Keeping coaches at home
There is no right way to prepare for a draft. Let’s get that out of the way. Thirty-two teams, 32 approaches.
The Jaguars did not send their top decision makers or any assistant coaches to the scouting combine in Indianapolis. You won’t see them at a school’s Pro Day, either.
“Before we hired James, (owner) Shad (Khan) was very clear in saying, ‘We want to be forward thinking and innovative and we don’t want to stand still in how we approach things,’” Boselli said. “That is James’ approach to a T.”

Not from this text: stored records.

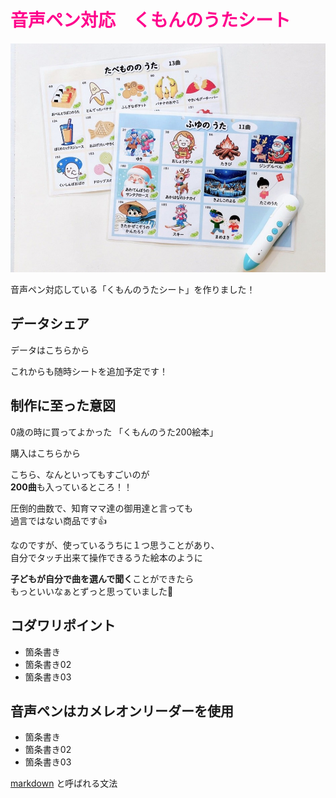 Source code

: # <span style="color: #FE008C">音声ペン対応　くもんのうたシート </span>
  
![ダミー画像](../public/images/blogs/kumon.jpg)



音声ペン対応している「くもんのうたシート」を作りました！  


  
## データシェア


データはこちらから


これからも随時シートを追加予定です！


  
## 制作に至った意図  



0歳の時に買ってよかった
「くもんのうた200絵本」



購入はこちらから  



こちら、なんといってもすごいのが  
**200曲**も入っているところ！！  



圧倒的曲数で、知育ママ達の御用達と言っても  
過言ではない商品です👍



なのですが、使っているうちに１つ思うことがあり、  
自分でタッチ出来て操作できるうた絵本のように  



**子どもが自分で曲を選んで聞く**ことができたら  
もっといいなぁとずっと思っていました🥹  



## コダワリポイント  



- 箇条書き
- 箇条書き02
- 箇条書き03

  
## 音声ペンはカメレオンリーダーを使用

- 箇条書き
- 箇条書き02
- 箇条書き03

[markdown](https://growi.cloud/blog/738) と呼ばれる文法


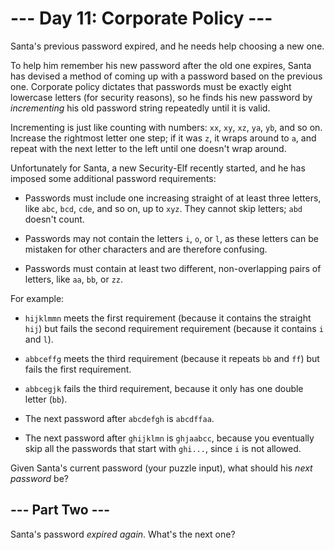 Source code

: # --- Day 11: Corporate Policy ---

Santa's previous password expired, and he needs help choosing a new one.

To help him remember his new password after the old one expires, Santa has devised a method of coming up with a password based on the previous one.  Corporate policy dictates that passwords must be exactly eight lowercase letters (for security reasons), so he finds his new password by *incrementing* his old password string repeatedly until it is valid.

Incrementing is just like counting with numbers: `xx`, `xy`, `xz`, `ya`, `yb`, and so on. Increase the rightmost letter one step; if it was `z`, it wraps around to `a`, and repeat with the next letter to the left until one doesn't wrap around.

Unfortunately for Santa, a new Security-Elf recently started, and he has imposed some additional password requirements:


 - Passwords must include one increasing straight of at least three letters, like `abc`, `bcd`, `cde`, and so on, up to `xyz`. They cannot skip letters; `abd` doesn't count.

 - Passwords may not contain the letters `i`, `o`, or `l`, as these letters can be mistaken for other characters and are therefore confusing.

 - Passwords must contain at least two different, non-overlapping pairs of letters, like `aa`, `bb`, or `zz`.


For example:


 - `hijklmmn` meets the first requirement (because it contains the straight `hij`) but fails the second requirement requirement (because it contains `i` and `l`).

 - `abbceffg` meets the third requirement (because it repeats `bb` and `ff`) but fails the first requirement.

 - `abbcegjk` fails the third requirement, because it only has one double letter (`bb`).

 - The next password after `abcdefgh` is `abcdffaa`.

 - The next password after `ghijklmn` is `ghjaabcc`, because you eventually skip all the passwords that start with `ghi...`, since `i` is not allowed.


Given Santa's current password (your puzzle input), what should his *next password* be?

## --- Part Two ---

Santa's password *expired again*.  What's the next one?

Gladstone said he is “open” to sending a position coach on the road to work out a player.
But …
“One of the things that I’m really mindful of, though, is trying to keep our coaches in a controlled environment so they can focus their attention on the things we feel like they need to prioritize the most,” Gladstone said. “Sometimes (sending a coach on the road) can impact their rhythm and focus on some of the things we feel like are most (important).”
Translation: Why send a position coach on a 24-hour road trip to work out one player when they can do background work on the prospect by calling those around him and maybe do a video conference with multiple prospects in the same day?
How players are graded
Gladstone arrived from the Los Angeles Rams’ organization on the eve of the February 2025 combine and for most new general managers, their initial draft process is equal parts surviving and thriving. Survive having to connect two ways of executing a draft, but still thriving despite that challenge.
Has Gladstone been able to introduce his grading scale?
“Last year, we were translating and this year, we evolved the grading scale in a collaborative way,” he said. “It wasn’t something where I just said, ‘This is my way of doing it.’ It was a mesh of what I was familiar with and what was already in place.”
So the Jaguars’ grading process is a combination of BG (Before Gladstone) and AG (After Gladstone)?
“We have morphed things into our current mode of operation that does not mirror either of the two that existed previously, my own experience and anybody with the Jaguars,” Gladstone said.
The Jaguars don’t apply a round grade to a player.
“No, because players in the NFL aren’t anything other than ‘starter’ and ‘contributor,’ so we’re within the scope of that,” Gladstone said.
The Jaguars don’t have a set-in-permanent-ink approach to the combine and draft. This is merely the strategy they are using this year.
“We’ll have after-action reports (post-draft) and evaluate everything we did during this process and sit down as an organization and leadership team just like did after the season,” Boselli said. “What it looks like next year? No telling. No different than Year 1 to Year 2 on the field, we will always be evolving, learning and trying to get better.”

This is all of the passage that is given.